Web Application Security Working Group Teleconference

19 Oct 2015

See also: IRC log


dveditz, estark, gmaone, francois, ckerschb, terri, tanvi, mkwst, devd
francois, mkwst


<trackbot> Date: 19 October 2015

<mkwst> Kid has wonderful timing, sorry, need to run upstairs to get someone back into bed. :/

<dveditz> can anyone hear me on the phone?
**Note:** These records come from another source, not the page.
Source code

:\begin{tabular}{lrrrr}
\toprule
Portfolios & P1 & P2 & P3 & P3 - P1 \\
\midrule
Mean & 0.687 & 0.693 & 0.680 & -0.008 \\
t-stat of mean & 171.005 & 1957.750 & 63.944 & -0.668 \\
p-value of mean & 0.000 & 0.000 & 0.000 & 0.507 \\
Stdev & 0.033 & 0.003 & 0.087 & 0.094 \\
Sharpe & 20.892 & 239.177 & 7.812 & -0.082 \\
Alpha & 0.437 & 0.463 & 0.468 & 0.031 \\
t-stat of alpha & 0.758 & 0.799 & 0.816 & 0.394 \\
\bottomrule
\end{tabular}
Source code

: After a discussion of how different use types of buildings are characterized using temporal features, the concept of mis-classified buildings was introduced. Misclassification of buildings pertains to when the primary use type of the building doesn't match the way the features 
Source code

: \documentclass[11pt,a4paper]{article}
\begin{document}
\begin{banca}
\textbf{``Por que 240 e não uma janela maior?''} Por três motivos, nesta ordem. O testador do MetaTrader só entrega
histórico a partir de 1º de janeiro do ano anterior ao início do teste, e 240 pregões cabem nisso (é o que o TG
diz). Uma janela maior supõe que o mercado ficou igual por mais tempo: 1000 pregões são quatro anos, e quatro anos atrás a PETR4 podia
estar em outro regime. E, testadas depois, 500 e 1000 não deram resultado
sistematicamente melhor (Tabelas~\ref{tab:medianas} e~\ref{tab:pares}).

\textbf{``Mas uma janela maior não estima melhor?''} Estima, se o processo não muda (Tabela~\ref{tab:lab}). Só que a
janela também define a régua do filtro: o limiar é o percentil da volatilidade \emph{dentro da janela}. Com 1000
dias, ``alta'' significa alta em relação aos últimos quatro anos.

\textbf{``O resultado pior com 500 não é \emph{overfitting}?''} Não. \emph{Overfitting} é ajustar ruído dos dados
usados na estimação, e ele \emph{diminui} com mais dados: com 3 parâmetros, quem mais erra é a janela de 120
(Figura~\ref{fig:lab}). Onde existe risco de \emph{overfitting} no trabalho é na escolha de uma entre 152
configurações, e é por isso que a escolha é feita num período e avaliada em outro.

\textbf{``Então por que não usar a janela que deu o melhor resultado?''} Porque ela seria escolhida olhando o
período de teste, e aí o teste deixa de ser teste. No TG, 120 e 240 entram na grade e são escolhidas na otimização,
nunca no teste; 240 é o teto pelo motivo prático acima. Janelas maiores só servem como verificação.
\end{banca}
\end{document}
<dveditz> misspoke, but thanks for confirming it's not just an empty void out there

Minutes Approval

<dveditz> http://www.w3.org/2011/webappsec/draft-minutes/2015-10-05-webappsec-minutes.html

<dveditz> minutes approved


<francois> TPAC is next week, the webappsec group is meeting thursday/friday and the plenary is wednesday

<dveditz> https://lists.w3.org/Archives/Public/public-webappsec/2015Oct/0057.html

<francois> only 4-5 people have signed up on the official agenda in gdocs

<francois> please fill in your name if you're planning on coming so that we know how to expect and how much space we have for observers

<rbarnes> link to this spreadsheet?

<dveditz> https://lists.w3.org/Archives/Public/public-webappsec/2015Oct/0057.html

<francois> rbarnes: it's in the list mail that dveditz linked to

<tanvi> https://docs.google.com/document/d/1h05daW54OA3-lqV2IbPA0otrQbkB9Ua8UXTj9Tm63Dg/edit#heading=h.kwsyc5wl8bzd

<tanvi> rbarnes: ^^

<rbarnes> thanks

CSP Pinning

<francois> status of the feature: mike hasn't touched it since the last time

<francois> if someone wants to pick it up, feel free, it's not currently a priority for mike

<francois> pinning v. manifest: it's not clear which is the better model yet

<francois> mike will published a new "heartbeat" working draft for the spec

Entry Point Regulation

<francois> mike thinks it's probably worth doing, despite the controversy

<francois> david has an extension-based EPR prototype and was in the process of building it as a service worker

<francois> it could be done better inside the browser

<francois> since we could make more intelligent decisions

<francois> we need to decide as a group whether or not this is something that we want to put together

<francois> i.e. do we want to build things that restrict navigation

<francois> because it does break some forms of linking

<francois> it makes sense for applications to restrict their entry points but there's no way to prevent non-applications from abusing the feature

<rbarnes> that seems pretty bad

<rbarnes> (the evil nyt example)

<dveditz> rbarnes: devdattae

<dveditz> rbarnes: devdatta

<rbarnes> dveditz: ack, thx

<terri> Thanks, I'd forgotten what the controversy was

<terri> we're sort of interested in it for certain types of apps and I wanted to know what I might be stepping in if I started working on it.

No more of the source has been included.